How does run queue work in Snowflake? Is there a concept timeslice at all?

2.9k views Asked by At

I am a newbie to Snowflake and documentation is not clear.

  1. Say I use a Large warehouse with 5 max concurrent queries
  2. There are 5 users who fire heavy duty queries which may take many minutes to finish
  3. The 6th user has a simple query to execute
  4. Does the processes running those 5 queries yield at any point in time or do they run to completion?
  5. Will the 6th user have to wait till the timeout limit is reached and attempt using a different Virtual Warehouse

Thanks!

2

There are 2 answers

0
Simon D On

The queue is a first-in-first-out queue like most (all?) other databases. If a query is queued because other queries are consuming all resources of the cluster then it'll have to wait until the other queries are finished (or timeout) before it can run. Snowflake won't pause a query that is running to "sneak in" a smaller query.

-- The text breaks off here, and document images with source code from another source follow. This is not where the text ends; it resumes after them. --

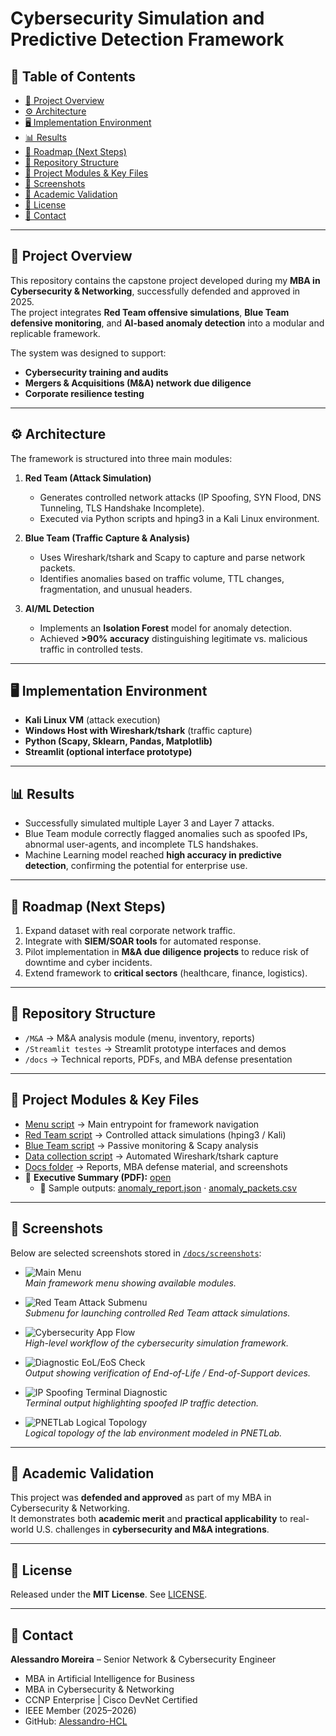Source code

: # Cybersecurity Simulation and Predictive Detection Framework

## 📑 Table of Contents
- [📌 Project Overview](#-project-overview)
- [⚙️ Architecture](#️-architecture)
- [🖥️ Implementation Environment](#️-implementation-environment)
- [📊 Results](#-results)
- [🚀 Roadmap (Next Steps)](#-roadmap-next-steps)
- [📂 Repository Structure](#-repository-structure)
- [🔗 Project Modules & Key Files](#-project-modules--key-files)
- [📸 Screenshots](#-screenshots)
- [📝 Academic Validation](#-academic-validation)
- [📜 License](#-license)
- [📧 Contact](#-contact)

---

## 📌 Project Overview
This repository contains the capstone project developed during my **MBA in Cybersecurity & Networking**, successfully defended and approved in 2025.  
The project integrates **Red Team offensive simulations**, **Blue Team defensive monitoring**, and **AI-based anomaly detection** into a modular and replicable framework.  

The system was designed to support:
- **Cybersecurity training and audits**  
- **Mergers & Acquisitions (M&A) network due diligence**  
- **Corporate resilience testing**  

---

## ⚙️ Architecture
The framework is structured into three main modules:

1. **Red Team (Attack Simulation)**  
   - Generates controlled network attacks (IP Spoofing, SYN Flood, DNS Tunneling, TLS Handshake Incomplete).  
   - Executed via Python scripts and hping3 in a Kali Linux environment.  

2. **Blue Team (Traffic Capture & Analysis)**  
   - Uses Wireshark/tshark and Scapy to capture and parse network packets.  
   - Identifies anomalies based on traffic volume, TTL changes, fragmentation, and unusual headers.  

3. **AI/ML Detection**  
   - Implements an **Isolation Forest** model for anomaly detection.  
   - Achieved **>90% accuracy** distinguishing legitimate vs. malicious traffic in controlled tests.  

---

## 🖥️ Implementation Environment
- **Kali Linux VM** (attack execution)  
- **Windows Host with Wireshark/tshark** (traffic capture)  
- **Python (Scapy, Sklearn, Pandas, Matplotlib)**  
- **Streamlit (optional interface prototype)**  

---

## 📊 Results
- Successfully simulated multiple Layer 3 and Layer 7 attacks.  
- Blue Team module correctly flagged anomalies such as spoofed IPs, abnormal user-agents, and incomplete TLS handshakes.  
- Machine Learning model reached **high accuracy in predictive detection**, confirming the potential for enterprise use.  

---

## 🚀 Roadmap (Next Steps)
1. Expand dataset with real corporate network traffic.  
2. Integrate with **SIEM/SOAR tools** for automated response.  
3. Pilot implementation in **M&A due diligence projects** to reduce risk of downtime and cyber incidents.  
4. Extend framework to **critical sectors** (healthcare, finance, logistics).  

---

## 📂 Repository Structure
- `/M&A` → M&A analysis module (menu, inventory, reports)  
- `/Streamlit testes` → Streamlit prototype interfaces and demos  
- `/docs` → Technical reports, PDFs, and MBA defense presentation  

---

## 🔗 Project Modules & Key Files
- [Menu script](https://github.com/Alessandro-HCL/MBA-Cybersecurity/blob/main/M%26A/Menu.py) → Main entrypoint for framework navigation  
- [Red Team script](https://github.com/Alessandro-HCL/MBA-Cybersecurity/blob/main/M%26A/Red_team_ataque_OKAY.py) → Controlled attack simulations (hping3 / Kali)  
- [Blue Team script](https://github.com/Alessandro-HCL/MBA-Cybersecurity/blob/main/M%26A/Blue_team_detec%C3%A7%C3%A3o_OKAY.py) → Passive monitoring & Scapy analysis  
- [Data collection script](https://github.com/Alessandro-HCL/MBA-Cybersecurity/blob/main/M%26A/Coleta_dados-OKAY.py) → Automated Wireshark/tshark capture    
- [Docs folder](https://github.com/Alessandro-HCL/MBA-Cybersecurity/tree/main/M%26A/docs/screenshots) → Reports, MBA defense material, and screenshots
- 📄 **Executive Summary (PDF):** [open](https://github.com/Alessandro-HCL/MBA-Cybersecurity/blob/main/M%26A/docs/reports/Executive%20Summary.pdf)  
  - 🧪 Sample outputs: [anomaly_report.json](https://github.com/Alessandro-HCL/MBA-Cybersecurity/blob/main/M%26A/docs/reports/anomaly_report.json) · [anomaly_packets.csv](https://github.com/Alessandro-HCL/MBA-Cybersecurity/blob/main/M%26A/docs/reports/anomaly_packets.csv)

---

## 📸 Screenshots
Below are selected screenshots stored in [`/docs/screenshots`](https://github.com/Alessandro-HCL/MBA-Cybersecurity/tree/main/M%26A/docs/screenshots):

- ![Main Menu](https://github.com/Alessandro-HCL/MBA-Cybersecurity/blob/main/M%26A/docs/screenshots/main_menu.png.png)  
  *Main framework menu showing available modules.*  

- ![Red Team Attack Submenu](https://github.com/Alessandro-HCL/MBA-Cybersecurity/blob/main/M%26A/docs/screenshots/red_team_attack_submenu.png.png)  
  *Submenu for launching controlled Red Team attack simulations.*  

- ![Cybersecurity App Flow](https://github.com/Alessandro-HCL/MBA-Cybersecurity/blob/main/M%26A/docs/screenshots/cybersecurity_app_flow.png.png)  
  *High-level workflow of the cybersecurity simulation framework.*  

- ![Diagnostic EoL/EoS Check](https://github.com/Alessandro-HCL/MBA-Cybersecurity/blob/main/M%26A/docs/screenshots/diagnostic_eol_eos_check.png.png)  
  *Output showing verification of End-of-Life / End-of-Support devices.*  

- ![IP Spoofing Terminal Diagnostic](https://github.com/Alessandro-HCL/MBA-Cybersecurity/blob/main/M%26A/docs/screenshots/ip_spoofing_terminal_diagnostic.png.png)  
  *Terminal output highlighting spoofed IP traffic detection.*  

- ![PNETLab Logical Topology](https://github.com/Alessandro-HCL/MBA-Cybersecurity/blob/main/M%26A/docs/screenshots/pnetlab_logical_topology.png.png)  
  *Logical topology of the lab environment modeled in PNETLab.*  

---

## 📝 Academic Validation
This project was **defended and approved** as part of my MBA in Cybersecurity & Networking.  
It demonstrates both **academic merit** and **practical applicability** to real-world U.S. challenges in **cybersecurity and M&A integrations**.  

---

## 📜 License
Released under the **MIT License**. See [LICENSE](./LICENSE).  

---

## 📧 Contact
**Alessandro Moreira** – Senior Network & Cybersecurity Engineer  
- MBA in Artificial Intelligence for Business  
- MBA in Cybersecurity & Networking  
- CCNP Enterprise | Cisco DevNet Certified  
- IEEE Member (2025–2026)  
- GitHub: [Alessandro-HCL](https://github.com/Alessandro-HCL)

You could always resize the warehouse though to push through the query. Here is a good line from the documentation:

Single-cluster or multi-cluster (in Maximized mode): Statements are queued until already-allocated resources are freed or additional resources are provisioned, which can be accomplished by increasing the size of the warehouse.

1
Rajib Deb On

This is actually a good question to ask and understanding how this works in snowflake will help you use snowflake more optimally. As you already know snowflake uses virtual warehouses for compute which are nothing but cluster of compute nodes. Each node has 8 cores. So, when you submit a query to a virtual warehouse, each query is being processed by one or more core(based on if the query can be parallelized). So, if the virtual warehouse does not have any core to execute the 6th query, it will queue up. If you logon to snowflake UI and click on the warehouse tab, you will see this queueing through the yellow color on the bars. You can also see it under 'QUEUED_OVERLOAD_TIME' if you query the QUERY_HISTORY view.

Now, this is not a good thing for queries to queue up consistently. So, the best practice is to have a multi warehouse strategy. Give every unique group of workload a dedicated warehouse so that you can scale them horizontally/vertically based on the query load of the given workload.